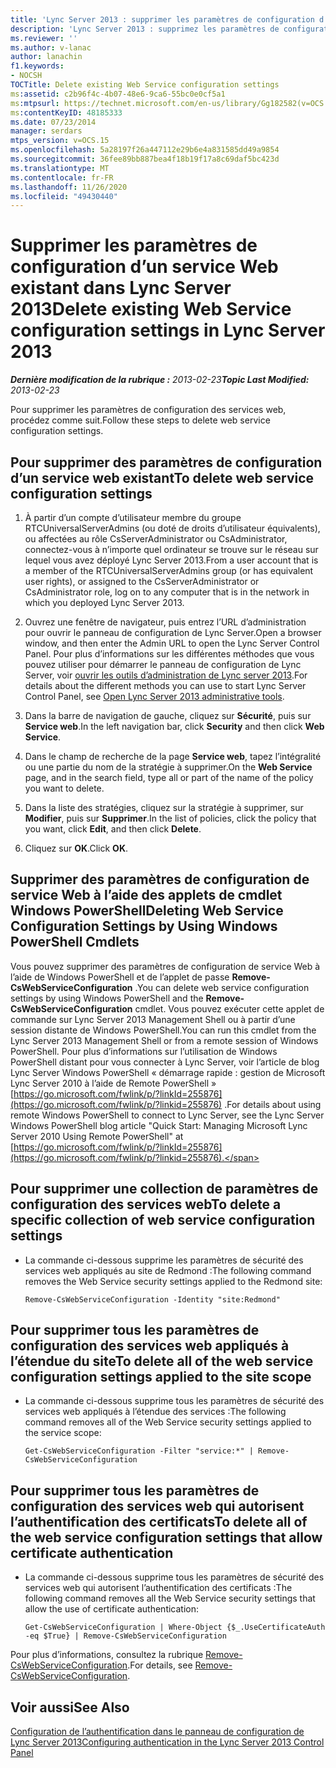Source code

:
 ```yaml
---
title: 'Lync Server 2013 : supprimer les paramètres de configuration d’un service Web existant'
description: 'Lync Server 2013 : supprimez les paramètres de configuration d’un service Web existant.'
ms.reviewer: ''
ms.author: v-lanac
author: lanachin
f1.keywords:
- NOCSH
TOCTitle: Delete existing Web Service configuration settings
ms:assetid: c2b96f4c-4b07-48e6-9ca6-55bc0e0cf5a1
ms:mtpsurl: https://technet.microsoft.com/en-us/library/Gg182582(v=OCS.15)
ms:contentKeyID: 48185333
ms.date: 07/23/2014
manager: serdars
mtps_version: v=OCS.15
ms.openlocfilehash: 5a28197f26a447112e29b6e4a831585dd49a9854
ms.sourcegitcommit: 36fee89bb887bea4f18b19f17a8c69daf5bc423d
ms.translationtype: MT
ms.contentlocale: fr-FR
ms.lasthandoff: 11/26/2020
ms.locfileid: "49430440"
---
```

# <a name="delete-existing-web-service-configuration-settings-in-lync-server-2013"></a><span data-ttu-id="90f18-103">Supprimer les paramètres de configuration d’un service Web existant dans Lync Server 2013</span><span class="sxs-lookup"><span data-stu-id="90f18-103">Delete existing Web Service configuration settings in Lync Server 2013</span></span>

<div data-xmlns="http://www.w3.org/1999/xhtml">

<div class="topic" data-xmlns="http://www.w3.org/1999/xhtml" data-msxsl="urn:schemas-microsoft-com:xslt" data-cs="https://msdn.microsoft.com/">

<div data-asp="https://msdn2.microsoft.com/asp">



</div>

<div id="mainSection">

<div id="mainBody"><span data-ttu-id="90f18-104">

<span> </span></span><span class="sxs-lookup"><span data-stu-id="90f18-104">

<span> </span></span></span>

<span data-ttu-id="90f18-105">_**Dernière modification de la rubrique :** 2013-02-23_</span><span class="sxs-lookup"><span data-stu-id="90f18-105">_**Topic Last Modified:** 2013-02-23_</span></span>

<span data-ttu-id="90f18-106">Pour supprimer les paramètres de configuration des services web, procédez comme suit.</span><span class="sxs-lookup"><span data-stu-id="90f18-106">Follow these steps to delete web service configuration settings.</span></span>

<div>

## <a name="to-delete-web-service-configuration-settings"></a><span data-ttu-id="90f18-107">Pour supprimer des paramètres de configuration d’un service web existant</span><span class="sxs-lookup"><span data-stu-id="90f18-107">To delete web service configuration settings</span></span>

1.  <span data-ttu-id="90f18-108">À partir d’un compte d’utilisateur membre du groupe RTCUniversalServerAdmins (ou doté de droits d’utilisateur équivalents), ou affectées au rôle CsServerAdministrator ou CsAdministrator, connectez-vous à n’importe quel ordinateur se trouve sur le réseau sur lequel vous avez déployé Lync Server 2013.</span><span class="sxs-lookup"><span data-stu-id="90f18-108">From a user account that is a member of the RTCUniversalServerAdmins group (or has equivalent user rights), or assigned to the CsServerAdministrator or CsAdministrator role, log on to any computer that is in the network in which you deployed Lync Server 2013.</span></span>

2.  <span data-ttu-id="90f18-109">Ouvrez une fenêtre de navigateur, puis entrez l’URL d’administration pour ouvrir le panneau de configuration de Lync Server.</span><span class="sxs-lookup"><span data-stu-id="90f18-109">Open a browser window, and then enter the Admin URL to open the Lync Server Control Panel.</span></span> <span data-ttu-id="90f18-110">Pour plus d’informations sur les différentes méthodes que vous pouvez utiliser pour démarrer le panneau de configuration de Lync Server, voir [ouvrir les outils d’administration de Lync server 2013](lync-server-2013-open-lync-server-administrative-tools.md).</span><span class="sxs-lookup"><span data-stu-id="90f18-110">For details about the different methods you can use to start Lync Server Control Panel, see [Open Lync Server 2013 administrative tools](lync-server-2013-open-lync-server-administrative-tools.md).</span></span>

3.  <span data-ttu-id="90f18-111">Dans la barre de navigation de gauche, cliquez sur **Sécurité**, puis sur **Service web**.</span><span class="sxs-lookup"><span data-stu-id="90f18-111">In the left navigation bar, click **Security** and then click **Web Service**.</span></span>

4.  <span data-ttu-id="90f18-112">Dans le champ de recherche de la page **Service web**, tapez l’intégralité ou une partie du nom de la stratégie à supprimer.</span><span class="sxs-lookup"><span data-stu-id="90f18-112">On the **Web Service** page, and in the search field, type all or part of the name of the policy you want to delete.</span></span>

5.  <span data-ttu-id="90f18-113">Dans la liste des stratégies, cliquez sur la stratégie à supprimer, sur **Modifier**, puis sur **Supprimer**.</span><span class="sxs-lookup"><span data-stu-id="90f18-113">In the list of policies, click the policy that you want, click **Edit**, and then click **Delete**.</span></span>

6.  <span data-ttu-id="90f18-114">Cliquez sur **OK**.</span><span class="sxs-lookup"><span data-stu-id="90f18-114">Click **OK**.</span></span>

</div>

<div>

## <a name="deleting-web-service-configuration-settings-by-using-windows-powershell-cmdlets"></a><span data-ttu-id="90f18-115">Supprimer des paramètres de configuration de service Web à l’aide des applets de cmdlet Windows PowerShell</span><span class="sxs-lookup"><span data-stu-id="90f18-115">Deleting Web Service Configuration Settings by Using Windows PowerShell Cmdlets</span></span>

<span data-ttu-id="90f18-116">Vous pouvez supprimer des paramètres de configuration de service Web à l’aide de Windows PowerShell et de l’applet de passe **Remove-CsWebServiceConfiguration** .</span><span class="sxs-lookup"><span data-stu-id="90f18-116">You can delete web service configuration settings by using Windows PowerShell and the **Remove-CsWebServiceConfiguration** cmdlet.</span></span> <span data-ttu-id="90f18-117">Vous pouvez exécuter cette applet de commande sur Lync Server 2013 Management Shell ou à partir d’une session distante de Windows PowerShell.</span><span class="sxs-lookup"><span data-stu-id="90f18-117">You can run this cmdlet from the Lync Server 2013 Management Shell or from a remote session of Windows PowerShell.</span></span> <span data-ttu-id="90f18-118">Pour plus d’informations sur l’utilisation de Windows PowerShell distant pour vous connecter à Lync Server, voir l’article de blog Lync Server Windows PowerShell « démarrage rapide : gestion de Microsoft Lync Server 2010 à l’aide de Remote PowerShell » [https://go.microsoft.com/fwlink/p/?linkId=255876](https://go.microsoft.com/fwlink/p/?linkid=255876) .</span><span class="sxs-lookup"><span data-stu-id="90f18-118">For details about using remote Windows PowerShell to connect to Lync Server, see the Lync Server Windows PowerShell blog article "Quick Start: Managing Microsoft Lync Server 2010 Using Remote PowerShell" at [https://go.microsoft.com/fwlink/p/?linkId=255876](https://go.microsoft.com/fwlink/p/?linkid=255876).</span></span>

<div>

## <a name="to-delete-a-specific-collection-of-web-service-configuration-settings"></a><span data-ttu-id="90f18-119">Pour supprimer une collection de paramètres de configuration des services web</span><span class="sxs-lookup"><span data-stu-id="90f18-119">To delete a specific collection of web service configuration settings</span></span>

  - <span data-ttu-id="90f18-120">La commande ci-dessous supprime les paramètres de sécurité des services web appliqués au site de Redmond :</span><span class="sxs-lookup"><span data-stu-id="90f18-120">The following command removes the Web Service security settings applied to the Redmond site:</span></span>
    
        Remove-CsWebServiceConfiguration -Identity "site:Redmond"

</div>

<div>

## <a name="to-delete-all-of-the-web-service-configuration-settings-applied-to-the-site-scope"></a><span data-ttu-id="90f18-121">Pour supprimer tous les paramètres de configuration des services web appliqués à l’étendue du site</span><span class="sxs-lookup"><span data-stu-id="90f18-121">To delete all of the web service configuration settings applied to the site scope</span></span>

  - <span data-ttu-id="90f18-122">La commande ci-dessous supprime tous les paramètres de sécurité des services web appliqués à l’étendue des services :</span><span class="sxs-lookup"><span data-stu-id="90f18-122">The following command removes all of the Web Service security settings applied to the service scope:</span></span>
    
        Get-CsWebServiceConfiguration -Filter "service:*" | Remove-CsWebServiceConfiguration

</div>

<div>

## <a name="to-delete-all-of-the-web-service-configuration-settings-that-allow-certificate-authentication"></a><span data-ttu-id="90f18-123">Pour supprimer tous les paramètres de configuration des services web qui autorisent l’authentification des certificats</span><span class="sxs-lookup"><span data-stu-id="90f18-123">To delete all of the web service configuration settings that allow certificate authentication</span></span>

  - <span data-ttu-id="90f18-124">La commande ci-dessous supprime tous les paramètres de sécurité des services web qui autorisent l’authentification des certificats :</span><span class="sxs-lookup"><span data-stu-id="90f18-124">The following command removes all the Web Service security settings that allow the use of certificate authentication:</span></span>
    
        Get-CsWebServiceConfiguration | Where-Object {$_.UseCertificateAuth -eq $True} | Remove-CsWebServiceConfiguration

</div>

<span data-ttu-id="90f18-125">Pour plus d’informations, consultez la rubrique [Remove-CsWebServiceConfiguration](https://docs.microsoft.com/powershell/module/skype/Remove-CsWebServiceConfiguration).</span><span class="sxs-lookup"><span data-stu-id="90f18-125">For details, see [Remove-CsWebServiceConfiguration](https://docs.microsoft.com/powershell/module/skype/Remove-CsWebServiceConfiguration).</span></span>

</div>

<div>

## <a name="see-also"></a><span data-ttu-id="90f18-126">Voir aussi</span><span class="sxs-lookup"><span data-stu-id="90f18-126">See Also</span></span>


[<span data-ttu-id="90f18-127">Configuration de l’authentification dans le panneau de configuration de Lync Server 2013</span><span class="sxs-lookup"><span data-stu-id="90f18-127">Configuring authentication in the Lync Server 2013 Control Panel</span></span>](lync-server-2013-configuring-authentication-in-the-lync-server-control-panel.md)  
  

<span data-ttu-id="90f18-128"></div>

</div>

<span> </span>

</div>

</div>

</span><span class="sxs-lookup"><span data-stu-id="90f18-128"></div>

</div>

<span> </span>

</div>

</div>

</span></span></div>

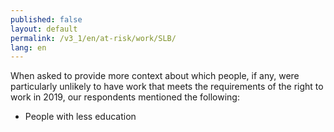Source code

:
 ```yaml
---
published: false
layout: default
permalink: /v3_1/en/at-risk/work/SLB/
lang: en
---
```

When asked to provide more context about which people, if any, were particularly unlikely to have work that meets the requirements of the right to work in 2019, our respondents mentioned the following:
- People with less education 

 
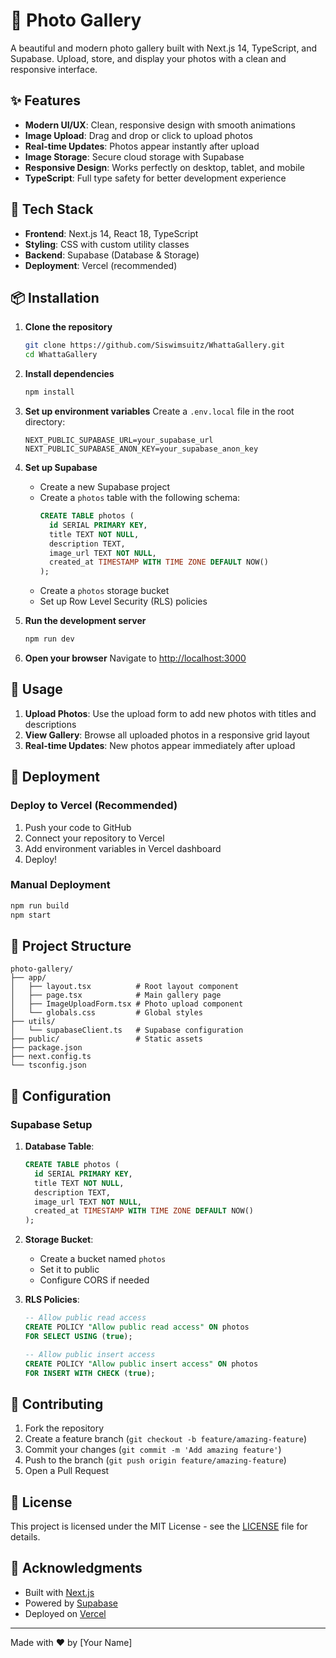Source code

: # 📸 Photo Gallery

A beautiful and modern photo gallery built with Next.js 14, TypeScript, and Supabase. Upload, store, and display your photos with a clean and responsive interface.

## ✨ Features

- **Modern UI/UX**: Clean, responsive design with smooth animations
- **Image Upload**: Drag and drop or click to upload photos
- **Real-time Updates**: Photos appear instantly after upload
- **Image Storage**: Secure cloud storage with Supabase
- **Responsive Design**: Works perfectly on desktop, tablet, and mobile
- **TypeScript**: Full type safety for better development experience

## 🚀 Tech Stack

- **Frontend**: Next.js 14, React 18, TypeScript
- **Styling**: CSS with custom utility classes
- **Backend**: Supabase (Database & Storage)
- **Deployment**: Vercel (recommended)

## 📦 Installation

1. **Clone the repository**
   ```bash
   git clone https://github.com/Siswimsuitz/WhattaGallery.git
   cd WhattaGallery
   ```

2. **Install dependencies**
   ```bash
   npm install
   ```

3. **Set up environment variables**
   Create a `.env.local` file in the root directory:
   ```env
   NEXT_PUBLIC_SUPABASE_URL=your_supabase_url
   NEXT_PUBLIC_SUPABASE_ANON_KEY=your_supabase_anon_key
   ```

4. **Set up Supabase**
   - Create a new Supabase project
   - Create a `photos` table with the following schema:
     ```sql
     CREATE TABLE photos (
       id SERIAL PRIMARY KEY,
       title TEXT NOT NULL,
       description TEXT,
       image_url TEXT NOT NULL,
       created_at TIMESTAMP WITH TIME ZONE DEFAULT NOW()
     );
     ```
   - Create a `photos` storage bucket
   - Set up Row Level Security (RLS) policies

5. **Run the development server**
   ```bash
   npm run dev
   ```

6. **Open your browser**
   Navigate to [http://localhost:3000](http://localhost:3000)

## 🎯 Usage

1. **Upload Photos**: Use the upload form to add new photos with titles and descriptions
2. **View Gallery**: Browse all uploaded photos in a responsive grid layout
3. **Real-time Updates**: New photos appear immediately after upload

## 🚀 Deployment

### Deploy to Vercel (Recommended)

1. Push your code to GitHub
2. Connect your repository to Vercel
3. Add environment variables in Vercel dashboard
4. Deploy!

### Manual Deployment

```bash
npm run build
npm start
```

## 📁 Project Structure

```
photo-gallery/
├── app/
│   ├── layout.tsx          # Root layout component
│   ├── page.tsx            # Main gallery page
│   ├── ImageUploadForm.tsx # Photo upload component
│   └── globals.css         # Global styles
├── utils/
│   └── supabaseClient.ts   # Supabase configuration
├── public/                 # Static assets
├── package.json
├── next.config.ts
└── tsconfig.json
```

## 🔧 Configuration

### Supabase Setup

1. **Database Table**:
   ```sql
   CREATE TABLE photos (
     id SERIAL PRIMARY KEY,
     title TEXT NOT NULL,
     description TEXT,
     image_url TEXT NOT NULL,
     created_at TIMESTAMP WITH TIME ZONE DEFAULT NOW()
   );
   ```

2. **Storage Bucket**:
   - Create a bucket named `photos`
   - Set it to public
   - Configure CORS if needed

3. **RLS Policies**:
   ```sql
   -- Allow public read access
   CREATE POLICY "Allow public read access" ON photos
   FOR SELECT USING (true);

   -- Allow public insert access
   CREATE POLICY "Allow public insert access" ON photos
   FOR INSERT WITH CHECK (true);
   ```

## 🤝 Contributing

1. Fork the repository
2. Create a feature branch (`git checkout -b feature/amazing-feature`)
3. Commit your changes (`git commit -m 'Add amazing feature'`)
4. Push to the branch (`git push origin feature/amazing-feature`)
5. Open a Pull Request

## 📄 License

This project is licensed under the MIT License - see the [LICENSE](LICENSE) file for details.

## 🙏 Acknowledgments

- Built with [Next.js](https://nextjs.org/)
- Powered by [Supabase](https://supabase.com/)
- Deployed on [Vercel](https://vercel.com/)

---

Made with ❤️ by [Your Name]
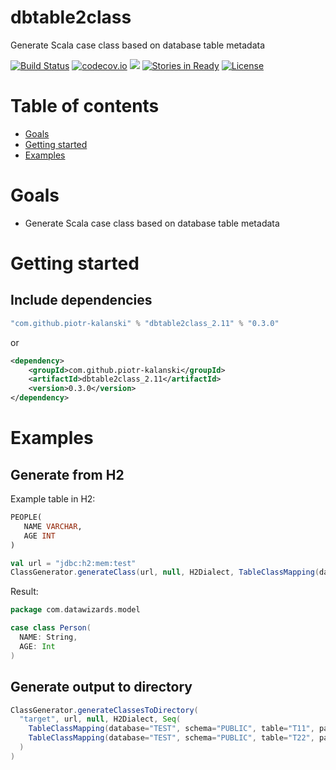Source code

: # dbtable2class
Generate Scala case class based on database table metadata

[![Build Status](https://api.travis-ci.org/piotr-kalanski/dbtable2class.png?branch=development)](https://api.travis-ci.org/piotr-kalanski/dbtable2class.png?branch=development)
[![codecov.io](http://codecov.io/github/piotr-kalanski/dbtable2class/coverage.svg?branch=development)](http://codecov.io/github/piotr-kalanski/dbtable2class/coverage.svg?branch=development)
[<img src="https://img.shields.io/maven-central/v/com.github.piotr-kalanski/dbtable2class_2.11.svg?label=latest%20release"/>](http://search.maven.org/#search%7Cga%7C1%7Ca%3A%22dbtable2class_2.11%22)
[![Stories in Ready](https://badge.waffle.io/piotr-kalanski/dbtable2class.png?label=Ready)](https://waffle.io/piotr-kalanski/dbtable2class)
[![License](http://img.shields.io/:license-Apache%202-red.svg)](http://www.apache.org/licenses/LICENSE-2.0.txt)

# Table of contents

- [Goals](#goals)
- [Getting started](#getting-started)
- [Examples](#examples)

# Goals

- Generate Scala case class based on database table metadata

# Getting started

## Include dependencies

```scala
"com.github.piotr-kalanski" % "dbtable2class_2.11" % "0.3.0"
```

or

```xml
<dependency>
    <groupId>com.github.piotr-kalanski</groupId>
    <artifactId>dbtable2class_2.11</artifactId>
    <version>0.3.0</version>
</dependency>
```

# Examples

## Generate from H2

Example table in H2:
```sql
PEOPLE(
   NAME VARCHAR,
   AGE INT
)
```

```scala
val url = "jdbc:h2:mem:test"
ClassGenerator.generateClass(url, null, H2Dialect, TableClassMapping(database="TEST", schema="PUBLIC", table="PEOPLE", packageName="com.datawizards.model", className="Person"))
```

Result:

```scala
package com.datawizards.model

case class Person(
  NAME: String,
  AGE: Int
)
```

## Generate output to directory

```scala
ClassGenerator.generateClassesToDirectory(
  "target", url, null, H2Dialect, Seq(
    TableClassMapping(database="TEST", schema="PUBLIC", table="T11", packageName="com.datawizards.model", className="Person"),
    TableClassMapping(database="TEST", schema="PUBLIC", table="T22", packageName="com.datawizards.model", className="Book")
  )
)
```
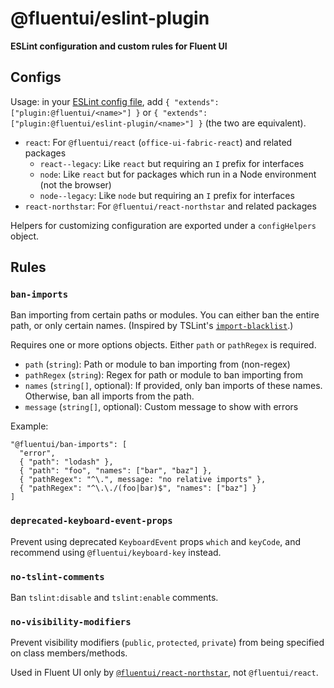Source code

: # @fluentui/eslint-plugin

**ESLint configuration and custom rules for Fluent UI**

## Configs

Usage: in your [ESLint config file](https://eslint.org/docs/user-guide/configuring), add `{ "extends": ["plugin:@fluentui/<name>"] }` or `{ "extends": ["plugin:@fluentui/eslint-plugin/<name>"] }` (the two are equivalent).

- `react`: For `@fluentui/react` (`office-ui-fabric-react`) and related packages
  - `react--legacy`: Like `react` but requiring an `I` prefix for interfaces
  - `node`: Like `react` but for packages which run in a Node environment (not the browser)
  - `node--legacy`: Like `node` but requiring an `I` prefix for interfaces
- `react-northstar`: For `@fluentui/react-northstar` and related packages

Helpers for customizing configuration are exported under a `configHelpers` object.

## Rules

### `ban-imports`

Ban importing from certain paths or modules. You can either ban the entire path, or only certain names. (Inspired by TSLint's [`import-blacklist`](https://palantir.github.io/tslint/rules/import-blacklist/).)

Requires one or more options objects. Either `path` or `pathRegex` is required.

- `path` (`string`): Path or module to ban importing from (non-regex)
- `pathRegex` (`string`): Regex for path or module to ban importing from
- `names` (`string[]`, optional): If provided, only ban imports of these names. Otherwise, ban all imports from the path.
- `message` (`string[]`, optional): Custom message to show with errors

Example:

```
"@fluentui/ban-imports": [
  "error",
  { "path": "lodash" },
  { "path": "foo", "names": ["bar", "baz"] },
  { "pathRegex": "^\.", message: "no relative imports" },
  { "pathRegex": "^\.\./(foo|bar)$", "names": ["baz"] }
]
```

### `deprecated-keyboard-event-props`

Prevent using deprecated `KeyboardEvent` props `which` and `keyCode`, and recommend using `@fluentui/keyboard-key` instead.

### `no-tslint-comments`

Ban `tslint:disable` and `tslint:enable` comments.

### `no-visibility-modifiers`

Prevent visibility modifiers (`public`, `protected`, `private`) from being specified on class members/methods.

Used in Fluent UI only by [`@fluentui/react-northstar`](https://aka.ms/fluent-ui), not `@fluentui/react`.
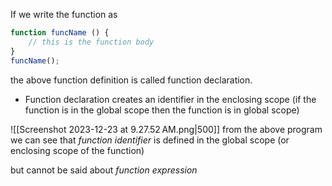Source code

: If we write the function as 
```js
function funcName () { 
	// this is the function body
}
funcName();
```

the above function definition is called function declaration. 


- Function declaration creates an identifier in the enclosing scope (if the function is in the global scope then the function is in global scope)

![[Screenshot 2023-12-23 at 9.27.52 AM.png|500]]
from the above program we can see that *function identifier* is defined in the global scope (or enclosing scope of the function)

but cannot be said about *function expression*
::::
# What this task involves:
Wherever the string "prefix" shows up in the material, copy the line that holds it.

# Your solution:
  - `react--legacy`: Like `react` but requiring an `I` prefix for interfaces
  - `node--legacy`: Like `node` but requiring an `I` prefix for interfaces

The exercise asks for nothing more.